# [WHAT THIS TASK INVOLVES]
Please print all of the entries, matching them exactly.

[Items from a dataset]
++++++

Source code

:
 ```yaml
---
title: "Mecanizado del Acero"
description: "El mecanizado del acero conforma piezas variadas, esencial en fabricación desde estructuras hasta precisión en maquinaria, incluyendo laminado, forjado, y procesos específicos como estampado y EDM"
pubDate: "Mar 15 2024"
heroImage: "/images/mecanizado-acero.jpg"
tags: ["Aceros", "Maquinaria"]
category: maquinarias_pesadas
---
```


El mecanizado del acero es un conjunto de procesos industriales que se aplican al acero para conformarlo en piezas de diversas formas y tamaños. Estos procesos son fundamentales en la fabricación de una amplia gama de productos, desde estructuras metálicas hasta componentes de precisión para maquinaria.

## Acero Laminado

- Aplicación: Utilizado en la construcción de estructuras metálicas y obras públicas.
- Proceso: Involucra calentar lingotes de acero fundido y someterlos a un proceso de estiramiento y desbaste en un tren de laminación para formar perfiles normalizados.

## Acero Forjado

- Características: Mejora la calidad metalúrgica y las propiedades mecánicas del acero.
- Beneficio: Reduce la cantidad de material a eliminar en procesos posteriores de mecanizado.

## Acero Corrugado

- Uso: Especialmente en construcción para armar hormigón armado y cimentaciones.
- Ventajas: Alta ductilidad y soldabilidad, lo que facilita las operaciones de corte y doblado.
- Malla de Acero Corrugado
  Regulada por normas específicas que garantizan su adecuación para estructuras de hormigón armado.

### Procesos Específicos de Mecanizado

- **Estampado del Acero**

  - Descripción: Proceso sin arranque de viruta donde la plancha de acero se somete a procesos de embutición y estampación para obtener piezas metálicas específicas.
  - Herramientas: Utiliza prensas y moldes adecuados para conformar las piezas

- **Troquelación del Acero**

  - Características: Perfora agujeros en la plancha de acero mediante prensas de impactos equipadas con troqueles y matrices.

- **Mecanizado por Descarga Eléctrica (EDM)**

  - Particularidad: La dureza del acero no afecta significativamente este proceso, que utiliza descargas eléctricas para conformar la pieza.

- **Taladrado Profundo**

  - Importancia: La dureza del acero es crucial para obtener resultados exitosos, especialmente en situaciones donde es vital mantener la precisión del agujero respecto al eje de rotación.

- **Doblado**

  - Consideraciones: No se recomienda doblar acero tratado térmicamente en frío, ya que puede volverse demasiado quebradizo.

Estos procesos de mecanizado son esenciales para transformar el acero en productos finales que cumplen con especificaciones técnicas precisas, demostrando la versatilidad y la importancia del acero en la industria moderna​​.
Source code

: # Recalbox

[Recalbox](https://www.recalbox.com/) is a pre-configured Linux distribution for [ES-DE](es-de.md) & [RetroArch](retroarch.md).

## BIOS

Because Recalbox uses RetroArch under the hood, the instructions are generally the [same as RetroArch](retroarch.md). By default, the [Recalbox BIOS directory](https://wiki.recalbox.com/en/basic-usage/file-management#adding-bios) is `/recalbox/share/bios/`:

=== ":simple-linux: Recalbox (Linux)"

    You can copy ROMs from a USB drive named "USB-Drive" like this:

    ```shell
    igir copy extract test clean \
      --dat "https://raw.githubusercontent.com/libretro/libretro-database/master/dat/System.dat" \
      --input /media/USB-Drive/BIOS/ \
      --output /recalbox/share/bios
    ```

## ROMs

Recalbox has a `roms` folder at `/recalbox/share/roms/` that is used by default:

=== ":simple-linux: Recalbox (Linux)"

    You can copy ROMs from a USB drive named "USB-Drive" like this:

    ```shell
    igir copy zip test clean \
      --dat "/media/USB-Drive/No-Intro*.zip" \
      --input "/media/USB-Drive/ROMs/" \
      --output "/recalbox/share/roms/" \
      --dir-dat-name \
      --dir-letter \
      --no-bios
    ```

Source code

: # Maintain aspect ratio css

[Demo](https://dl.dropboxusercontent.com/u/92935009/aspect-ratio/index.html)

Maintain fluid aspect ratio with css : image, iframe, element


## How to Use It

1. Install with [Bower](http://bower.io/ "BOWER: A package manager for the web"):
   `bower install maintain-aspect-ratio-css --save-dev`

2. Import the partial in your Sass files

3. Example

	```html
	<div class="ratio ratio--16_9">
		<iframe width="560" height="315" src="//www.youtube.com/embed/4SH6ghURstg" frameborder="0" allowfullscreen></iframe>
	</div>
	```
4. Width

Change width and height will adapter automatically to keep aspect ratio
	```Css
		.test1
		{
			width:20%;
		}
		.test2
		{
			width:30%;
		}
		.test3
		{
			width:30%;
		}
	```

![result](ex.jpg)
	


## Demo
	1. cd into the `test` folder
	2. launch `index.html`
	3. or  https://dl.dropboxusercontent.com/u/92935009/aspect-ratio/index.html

++++++

# [SOLUTION FOR THIS EXERCISE]
Source code

:
 ```yaml
---
title: "Mecanizado del Acero"
description: "El mecanizado del acero conforma piezas variadas, esencial en fabricación desde estructuras hasta precisión en maquinaria, incluyendo laminado, forjado, y procesos específicos como estampado y EDM"
pubDate: "Mar 15 2024"
heroImage: "/images/mecanizado-acero.jpg"
tags: ["Aceros", "Maquinaria"]
category: maquinarias_pesadas
---
```


El mecanizado del acero es un conjunto de procesos industriales que se aplican al acero para conformarlo en piezas de diversas formas y tamaños. Estos procesos son fundamentales en la fabricación de una amplia gama de productos, desde estructuras metálicas hasta componentes de precisión para maquinaria.

## Acero Laminado

- Aplicación: Utilizado en la construcción de estructuras metálicas y obras públicas.
- Proceso: Involucra calentar lingotes de acero fundido y someterlos a un proceso de estiramiento y desbaste en un tren de laminación para formar perfiles normalizados.

## Acero Forjado

- Características: Mejora la calidad metalúrgica y las propiedades mecánicas del acero.
- Beneficio: Reduce la cantidad de material a eliminar en procesos posteriores de mecanizado.

## Acero Corrugado

- Uso: Especialmente en construcción para armar hormigón armado y cimentaciones.
- Ventajas: Alta ductilidad y soldabilidad, lo que facilita las operaciones de corte y doblado.
- Malla de Acero Corrugado
  Regulada por normas específicas que garantizan su adecuación para estructuras de hormigón armado.

### Procesos Específicos de Mecanizado

- **Estampado del Acero**

  - Descripción: Proceso sin arranque de viruta donde la plancha de acero se somete a procesos de embutición y estampación para obtener piezas metálicas específicas.
  - Herramientas: Utiliza prensas y moldes adecuados para conformar las piezas

- **Troquelación del Acero**

  - Características: Perfora agujeros en la plancha de acero mediante prensas de impactos equipadas con troqueles y matrices.

- **Mecanizado por Descarga Eléctrica (EDM)**

  - Particularidad: La dureza del acero no afecta significativamente este proceso, que utiliza descargas eléctricas para conformar la pieza.

- **Taladrado Profundo**

  - Importancia: La dureza del acero es crucial para obtener resultados exitosos, especialmente en situaciones donde es vital mantener la precisión del agujero respecto al eje de rotación.

- **Doblado**

  - Consideraciones: No se recomienda doblar acero tratado térmicamente en frío, ya que puede volverse demasiado quebradizo.

Estos procesos de mecanizado son esenciales para transformar el acero en productos finales que cumplen con especificaciones técnicas precisas, demostrando la versatilidad y la importancia del acero en la industria moderna​​.
Source code

: # Recalbox

[Recalbox](https://www.recalbox.com/) is a pre-configured Linux distribution for [ES-DE](es-de.md) & [RetroArch](retroarch.md).

## BIOS

Because Recalbox uses RetroArch under the hood, the instructions are generally the [same as RetroArch](retroarch.md). By default, the [Recalbox BIOS directory](https://wiki.recalbox.com/en/basic-usage/file-management#adding-bios) is `/recalbox/share/bios/`:

=== ":simple-linux: Recalbox (Linux)"

    You can copy ROMs from a USB drive named "USB-Drive" like this:

    ```shell
    igir copy extract test clean \
      --dat "https://raw.githubusercontent.com/libretro/libretro-database/master/dat/System.dat" \
      --input /media/USB-Drive/BIOS/ \
      --output /recalbox/share/bios
    ```

## ROMs

Recalbox has a `roms` folder at `/recalbox/share/roms/` that is used by default:

=== ":simple-linux: Recalbox (Linux)"

    You can copy ROMs from a USB drive named "USB-Drive" like this:

    ```shell
    igir copy zip test clean \
      --dat "/media/USB-Drive/No-Intro*.zip" \
      --input "/media/USB-Drive/ROMs/" \
      --output "/recalbox/share/roms/" \
      --dir-dat-name \
      --dir-letter \
      --no-bios
    ```

Source code

: # Maintain aspect ratio css

[Demo](https://dl.dropboxusercontent.com/u/92935009/aspect-ratio/index.html)

Maintain fluid aspect ratio with css : image, iframe, element


## How to Use It

1. Install with [Bower](http://bower.io/ "BOWER: A package manager for the web"):
   `bower install maintain-aspect-ratio-css --save-dev`

2. Import the partial in your Sass files

3. Example

	```html
	<div class="ratio ratio--16_9">
		<iframe width="560" height="315" src="//www.youtube.com/embed/4SH6ghURstg" frameborder="0" allowfullscreen></iframe>
	</div>
	```
4. Width

Change width and height will adapter automatically to keep aspect ratio
	```Css
		.test1
		{
			width:20%;
		}
		.test2
		{
			width:30%;
		}
		.test3
		{
			width:30%;
		}
	```

![result](ex.jpg)
	


## Demo
	1. cd into the `test` folder
	2. launch `index.html`
	3. or  https://dl.dropboxusercontent.com/u/92935009/aspect-ratio/index.html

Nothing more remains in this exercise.